- [WHAT YOU SHOULD DO] Each record is to be printed again precisely as it reads.

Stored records

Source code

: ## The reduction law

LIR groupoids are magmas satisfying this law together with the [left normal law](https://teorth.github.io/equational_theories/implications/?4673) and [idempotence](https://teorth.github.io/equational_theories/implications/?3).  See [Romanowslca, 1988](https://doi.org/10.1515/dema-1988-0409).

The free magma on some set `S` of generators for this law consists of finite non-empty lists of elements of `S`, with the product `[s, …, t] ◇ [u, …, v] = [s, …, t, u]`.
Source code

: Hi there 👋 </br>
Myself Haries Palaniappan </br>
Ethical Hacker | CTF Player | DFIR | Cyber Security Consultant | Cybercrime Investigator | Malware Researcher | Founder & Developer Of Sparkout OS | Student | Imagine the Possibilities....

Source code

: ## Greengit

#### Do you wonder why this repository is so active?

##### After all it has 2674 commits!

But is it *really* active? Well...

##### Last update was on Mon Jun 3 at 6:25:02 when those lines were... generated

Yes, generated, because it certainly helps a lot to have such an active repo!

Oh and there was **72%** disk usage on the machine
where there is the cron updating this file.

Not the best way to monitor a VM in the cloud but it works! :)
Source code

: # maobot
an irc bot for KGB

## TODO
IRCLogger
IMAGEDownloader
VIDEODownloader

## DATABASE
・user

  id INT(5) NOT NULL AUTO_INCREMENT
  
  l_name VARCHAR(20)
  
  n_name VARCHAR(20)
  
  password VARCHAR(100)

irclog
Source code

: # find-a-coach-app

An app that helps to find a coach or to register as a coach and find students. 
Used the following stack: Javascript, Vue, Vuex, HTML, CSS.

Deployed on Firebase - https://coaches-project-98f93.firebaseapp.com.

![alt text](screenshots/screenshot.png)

- [FINISHED TASK]
Source code

: ## The reduction law

LIR groupoids are magmas satisfying this law together with the [left normal law](https://teorth.github.io/equational_theories/implications/?4673) and [idempotence](https://teorth.github.io/equational_theories/implications/?3).  See [Romanowslca, 1988](https://doi.org/10.1515/dema-1988-0409).

The free magma on some set `S` of generators for this law consists of finite non-empty lists of elements of `S`, with the product `[s, …, t] ◇ [u, …, v] = [s, …, t, u]`.
Source code

: Hi there 👋 </br>
Myself Haries Palaniappan </br>
Ethical Hacker | CTF Player | DFIR | Cyber Security Consultant | Cybercrime Investigator | Malware Researcher | Founder & Developer Of Sparkout OS | Student | Imagine the Possibilities....

Source code

: ## Greengit

#### Do you wonder why this repository is so active?

##### After all it has 2674 commits!

But is it *really* active? Well...

##### Last update was on Mon Jun 3 at 6:25:02 when those lines were... generated

Yes, generated, because it certainly helps a lot to have such an active repo!

Oh and there was **72%** disk usage on the machine
where there is the cron updating this file.

Not the best way to monitor a VM in the cloud but it works! :)
Source code

: # maobot
an irc bot for KGB

## TODO
IRCLogger
IMAGEDownloader
VIDEODownloader

## DATABASE
・user

  id INT(5) NOT NULL AUTO_INCREMENT
  
  l_name VARCHAR(20)
  
  n_name VARCHAR(20)
  
  password VARCHAR(100)

irclog
Source code

: # find-a-coach-app

An app that helps to find a coach or to register as a coach and find students. 
Used the following stack: Javascript, Vue, Vuex, HTML, CSS.

Deployed on Firebase - https://coaches-project-98f93.firebaseapp.com.

![alt text](screenshots/screenshot.png)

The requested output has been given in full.